··· Data to examine ···

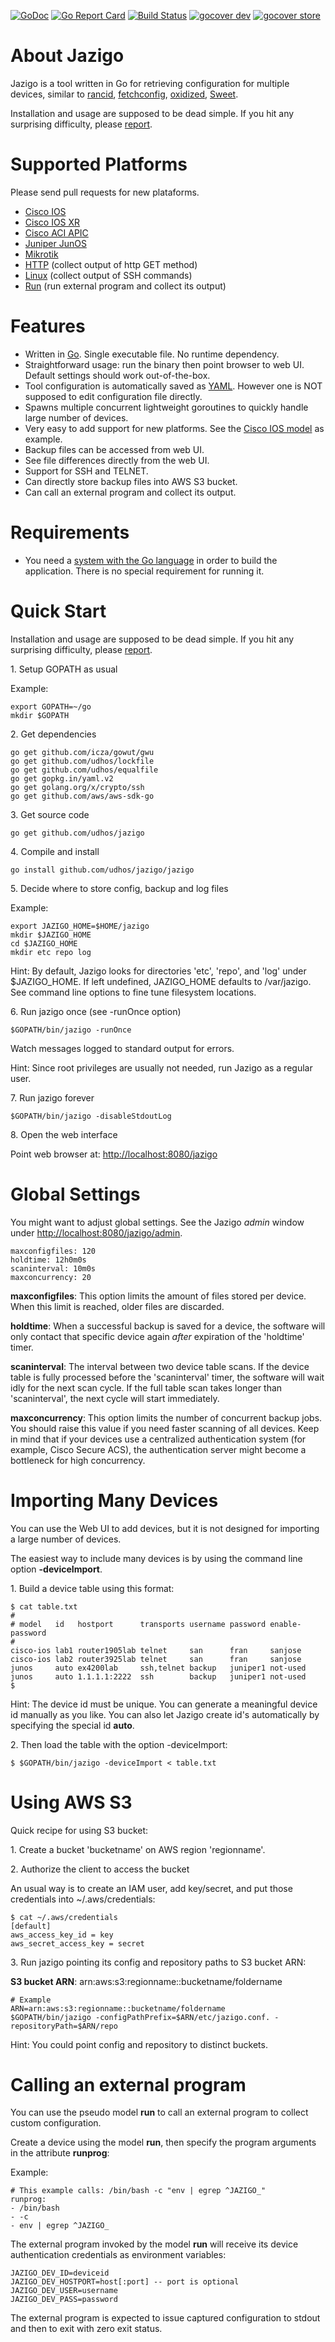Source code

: [![GoDoc](https://godoc.org/github.com/udhos/jazigo/jazigo?status.svg)](http://godoc.org/github.com/udhos/jazigo/jazigo)
[![Go Report Card](https://goreportcard.com/badge/github.com/udhos/jazigo)](https://goreportcard.com/report/github.com/udhos/jazigo)
[![Build Status](https://travis-ci.org/udhos/jazigo.svg?branch=master)](https://travis-ci.org/udhos/jazigo)
[![gocover dev](http://gocover.io/_badge/github.com/udhos/jazigo/dev)](http://gocover.io/github.com/udhos/jazigo/dev)
[![gocover store](http://gocover.io/_badge/github.com/udhos/jazigo/store)](http://gocover.io/github.com/udhos/jazigo/store)

About Jazigo
=============

Jazigo is a tool written in Go for retrieving configuration for multiple devices, similar to [rancid](http://www.shrubbery.net/rancid/), [fetchconfig](https://github.com/udhos/fetchconfig), [oxidized](https://github.com/ytti/oxidized), [Sweet](https://github.com/AppliedTrust/sweet).

Installation and usage are supposed to be dead simple. If you hit any surprising difficulty, please [report](https://github.com/udhos/jazigo/issues/new).

Supported Platforms
===================

Please send pull requests for new plataforms.

- [Cisco IOS](https://github.com/udhos/jazigo/blob/master/dev/model_cisco.go)
- [Cisco IOS XR](https://github.com/udhos/jazigo/blob/master/dev/model_cisco_iosxr.go)
- [Cisco ACI APIC](https://github.com/udhos/jazigo/blob/master/dev/model_cisco_apic.go)
- [Juniper JunOS](https://github.com/udhos/jazigo/blob/master/dev/model_junos.go)
- [Mikrotik](https://github.com/udhos/jazigo/blob/master/dev/model_mikrotik.go)
- [HTTP](https://github.com/udhos/jazigo/blob/master/dev/model_http.go) (collect output of http GET method)
- [Linux](https://github.com/udhos/jazigo/blob/master/dev/model_lin.go) (collect output of SSH commands)
- [Run](https://github.com/udhos/jazigo/blob/master/dev/model_run.go) (run external program and collect its output)

Features
========

- Written in [Go](https://golang.org/). Single executable file. No runtime dependency.
- Straightforward usage: run the binary then point browser to web UI. Default settings should work out-of-the-box.
- Tool configuration is automatically saved as [YAML](http://yaml.org). However one is NOT supposed to edit configuration file directly.
- Spawns multiple concurrent lightweight goroutines to quickly handle large number of devices.
- Very easy to add support for new platforms. See the [Cisco IOS model](https://github.com/udhos/jazigo/blob/master/dev/model_cisco.go) as example.
- Backup files can be accessed from web UI.
- See file differences directly from the web UI.
- Support for SSH and TELNET.
- Can directly store backup files into AWS S3 bucket.
- Can call an external program and collect its output.

Requirements
============

- You need a [system with the Go language](https://golang.org/dl/) in order to build the application. There is no special requirement for running it.

Quick Start
===========

Installation and usage are supposed to be dead simple. If you hit any surprising difficulty, please [report](https://github.com/udhos/jazigo/issues/new).

1\. Setup GOPATH as usual

Example:

    export GOPATH=~/go
    mkdir $GOPATH

2\. Get dependencies

    go get github.com/icza/gowut/gwu
    go get github.com/udhos/lockfile
    go get github.com/udhos/equalfile
    go get gopkg.in/yaml.v2
    go get golang.org/x/crypto/ssh
    go get github.com/aws/aws-sdk-go

3\. Get source code

`go get github.com/udhos/jazigo`

4\. Compile and install

`go install github.com/udhos/jazigo/jazigo`

5\. Decide where to store config, backup and log files

Example:

    export JAZIGO_HOME=$HOME/jazigo
    mkdir $JAZIGO_HOME
    cd $JAZIGO_HOME
    mkdir etc repo log

Hint:
By default, Jazigo looks for directories 'etc', 'repo', and 'log' under $JAZIGO_HOME.
If left undefined, JAZIGO_HOME defaults to /var/jazigo.
See command line options to fine tune filesystem locations.

6\. Run jazigo once (see -runOnce option)

`$GOPATH/bin/jazigo -runOnce`

Watch messages logged to standard output for errors.

Hint: Since root privileges are usually not needed, run Jazigo as a regular user.

7\. Run jazigo forever

`$GOPATH/bin/jazigo -disableStdoutLog`

8\. Open the web interface

Point web browser at: [http://localhost:8080/jazigo](http://localhost:8080/jazigo)
      
Global Settings
===============

You might want to adjust global settings. See the Jazigo *admin* window under [http://localhost:8080/jazigo/admin](http://localhost:8080/jazigo/admin).

    maxconfigfiles: 120
    holdtime: 12h0m0s
    scaninterval: 10m0s
    maxconcurrency: 20

**maxconfigfiles**: This option limits the amount of files stored per device. When this limit is reached, older files are discarded.

**holdtime**: When a successful backup is saved for a device, the software will only contact that specific device again *after* expiration of the 'holdtime' timer.

**scaninterval**: The interval between two device table scans. If the device table is fully processed before the 'scaninterval' timer, the software will wait idly for the next scan cycle. If the full table scan takes longer than 'scaninterval', the next cycle will start immediately.

**maxconcurrency**: This option limits the number of concurrent backup jobs. You should raise this value if you need faster scanning of all devices. Keep in mind that if your devices use a centralized authentication system (for example, Cisco Secure ACS), the authentication server might become a bottleneck for high concurrency.

Importing Many Devices
======================

You can use the Web UI to add devices, but it is not designed for importing a large number of devices.

The easiest way to include many devices is by using the command line option **-deviceImport**.

1\. Build a device table using this format:

    $ cat table.txt
    #
    # model   id   hostport      transports username password enable-password
    #
    cisco-ios lab1 router1905lab telnet     san      fran     sanjose
    cisco-ios lab2 router3925lab telnet     san      fran     sanjose
    junos     auto ex4200lab     ssh,telnet backup   juniper1 not-used
    junos     auto 1.1.1.1:2222  ssh        backup   juniper1 not-used
    $

Hint: The device id must be unique. You can generate a meaningful device id manually as you like. You can also let Jazigo create id's automatically by specifying the special id **auto**.

2\. Then load the table with the option -deviceImport:

    $ $GOPATH/bin/jazigo -deviceImport < table.txt

Using AWS S3
============

Quick recipe for using S3 bucket:

1\. Create a bucket 'bucketname' on AWS region 'regionname'.

2\. Authorize the client to access the bucket

An usual way is to create an IAM user, add key/secret, and put those credentials into ~/.aws/credentials:

    $ cat ~/.aws/credentials
    [default]
    aws_access_key_id = key
    aws_secret_access_key = secret

3\. Run jazigo pointing its config and repository paths to S3 bucket ARN:

**S3 bucket ARN**: arn:aws:s3:regionname::bucketname/foldername

    # Example
    ARN=arn:aws:s3:regionname::bucketname/foldername
    $GOPATH/bin/jazigo -configPathPrefix=$ARN/etc/jazigo.conf. -repositoryPath=$ARN/repo

Hint: You could point config and repository to distinct buckets.

Calling an external program
===========================

You can use the pseudo model **run** to call an external program to collect custom configuration.

Create a device using the model **run**, then specify the program arguments in the attribute **runprog**:

Example:

    # This example calls: /bin/bash -c "env | egrep ^JAZIGO_"
    runprog:
    - /bin/bash
    - -c
    - env | egrep ^JAZIGO_

The external program invoked by the model **run** will receive its device authentication credentials as environment variables:

    JAZIGO_DEV_ID=deviceid
    JAZIGO_DEV_HOSTPORT=host[:port] -- port is optional
    JAZIGO_DEV_USER=username
    JAZIGO_DEV_PASS=password

The external program is expected to issue captured configuration to stdout and then to exit with zero exit status.

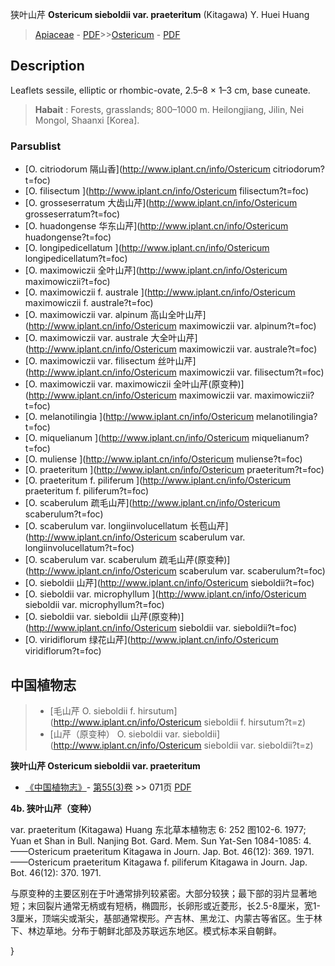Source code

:狭叶山芹 **Ostericum sieboldii var. praeteritum** (Kitagawa) Y. Huei Huang

> [Apiaceae](http://www.iplant.cn/info/Apiaceae?t=foc) - [PDF](http://www.iplant.cn/foc/pdf/Apiaceae.pdf)>>[Ostericum](http://www.iplant.cn/info/Ostericum?t=foc) - [PDF](http://www.iplant.cn/foc/pdf/Ostericum.pdf)

## Description

Leaflets sessile, elliptic or rhombic-ovate, 2.5–8 × 1–3 cm, base cuneate.


> **Habait** : 
> Forests, grasslands; 800–1000 m. Heilongjiang, Jilin, Nei Mongol, Shaanxi [Korea].

### Parsublist

* [O.  citriodorum  隔山香](http://www.iplant.cn/info/Ostericum citriodorum?t=foc)
* [O.  filisectum  ](http://www.iplant.cn/info/Ostericum filisectum?t=foc)
* [O.  grosseserratum  大齿山芹](http://www.iplant.cn/info/Ostericum grosseserratum?t=foc)
* [O.  huadongense  华东山芹](http://www.iplant.cn/info/Ostericum huadongense?t=foc)
* [O.  longipedicellatum  ](http://www.iplant.cn/info/Ostericum longipedicellatum?t=foc)
* [O.  maximowiczii  全叶山芹](http://www.iplant.cn/info/Ostericum maximowiczii?t=foc)
* [O.  maximowiczii f. australe  ](http://www.iplant.cn/info/Ostericum maximowiczii f. australe?t=foc)
* [O.  maximowiczii var. alpinum  高山全叶山芹](http://www.iplant.cn/info/Ostericum maximowiczii var. alpinum?t=foc)
* [O.  maximowiczii var. australe  大全叶山芹](http://www.iplant.cn/info/Ostericum maximowiczii var. australe?t=foc)
* [O.  maximowiczii var. filisectum  丝叶山芹](http://www.iplant.cn/info/Ostericum maximowiczii var. filisectum?t=foc)
* [O.  maximowiczii var. maximowiczii  全叶山芹(原变种)](http://www.iplant.cn/info/Ostericum maximowiczii var. maximowiczii?t=foc)
* [O.  melanotilingia  ](http://www.iplant.cn/info/Ostericum melanotilingia?t=foc)
* [O.  miquelianum  ](http://www.iplant.cn/info/Ostericum miquelianum?t=foc)
* [O.  muliense  ](http://www.iplant.cn/info/Ostericum muliense?t=foc)
* [O.  praeteritum  ](http://www.iplant.cn/info/Ostericum praeteritum?t=foc)
* [O.  praeteritum f. piliferum  ](http://www.iplant.cn/info/Ostericum praeteritum f. piliferum?t=foc)
* [O.  scaberulum  疏毛山芹](http://www.iplant.cn/info/Ostericum scaberulum?t=foc)
* [O.  scaberulum var. longiinvolucellatum  长苞山芹](http://www.iplant.cn/info/Ostericum scaberulum var. longiinvolucellatum?t=foc)
* [O.  scaberulum var. scaberulum  疏毛山芹(原变种)](http://www.iplant.cn/info/Ostericum scaberulum var. scaberulum?t=foc)
* [O.  sieboldii  山芹](http://www.iplant.cn/info/Ostericum sieboldii?t=foc)
* [O.  sieboldii var. microphyllum  ](http://www.iplant.cn/info/Ostericum sieboldii var. microphyllum?t=foc)
* [O.  sieboldii var. sieboldii  山芹(原变种)](http://www.iplant.cn/info/Ostericum sieboldii var. sieboldii?t=foc)
* [O.  viridiflorum  绿花山芹](http://www.iplant.cn/info/Ostericum viridiflorum?t=foc)

## 中国植物志

> * [毛山芹  O.  sieboldii f. hirsutum](http://www.iplant.cn/info/Ostericum sieboldii f. hirsutum?t=z)
> * [山芹（原变种）  O.  sieboldii var. sieboldii](http://www.iplant.cn/info/Ostericum sieboldii var. sieboldii?t=z)


**狭叶山芹 Ostericum sieboldii var. praeteritum**

* [《中国植物志》](http://www.iplant.cn/frps)- [第55(3)卷](http://www.iplant.cn/frps/vol/55(3)) >> 071页 [PDF](http://www.iplant.cn/frps/pdf/55(3)/071a.PDF)


**4b. 狭叶山芹（变种）**

var. praeteritum (Kitagawa) Huang 东北草本植物志 6: 252 图102-6. 1977; Yuan et Shan in Bull. Nanjing Bot. Gard. Mem. Sun Yat-Sen 1084-1085: 4.——Ostericum praeteritum Kitagawa in Journ. Jap. Bot. 46(12): 369. 1971. ——Ostericum praeteritum Kitagawa f. piliferum Kitagawa in Journ. Jap. Bot. 46(12): 370. 1971.

与原变种的主要区别在于叶通常排列较紧密。大部分较狭；最下部的羽片显著地短；末回裂片通常无柄或有短柄，椭圆形，长卵形或近菱形，长2.5-8厘米，宽1-3厘米，顶端尖或渐尖，基部通常楔形。产吉林、黑龙江、内蒙古等省区。生于林下、林边草地。分布于朝鲜北部及苏联远东地区。模式标本采自朝鲜。

}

···

Description of the task: Up to and including the line containing "Jazigo is a", quote each line of the entries above from the very first, please, exactly and without images.

Output of the task:
Source code

: [![GoDoc](https://godoc.org/github.com/udhos/jazigo/jazigo?status.svg)](http://godoc.org/github.com/udhos/jazigo/jazigo)
[![Go Report Card](https://goreportcard.com/badge/github.com/udhos/jazigo)](https://goreportcard.com/report/github.com/udhos/jazigo)
[![Build Status](https://travis-ci.org/udhos/jazigo.svg?branch=master)](https://travis-ci.org/udhos/jazigo)
[![gocover dev](http://gocover.io/_badge/github.com/udhos/jazigo/dev)](http://gocover.io/github.com/udhos/jazigo/dev)
[![gocover store](http://gocover.io/_badge/github.com/udhos/jazigo/store)](http://gocover.io/github.com/udhos/jazigo/store)

About Jazigo
=============

Jazigo is a tool written in Go for retrieving configuration for multiple devices, similar to [rancid](http://www.shrubbery.net/rancid/), [fetchconfig](https://github.com/udhos/fetchconfig), [oxidized](https://github.com/ytti/oxidized), [Sweet](https://github.com/AppliedTrust/sweet).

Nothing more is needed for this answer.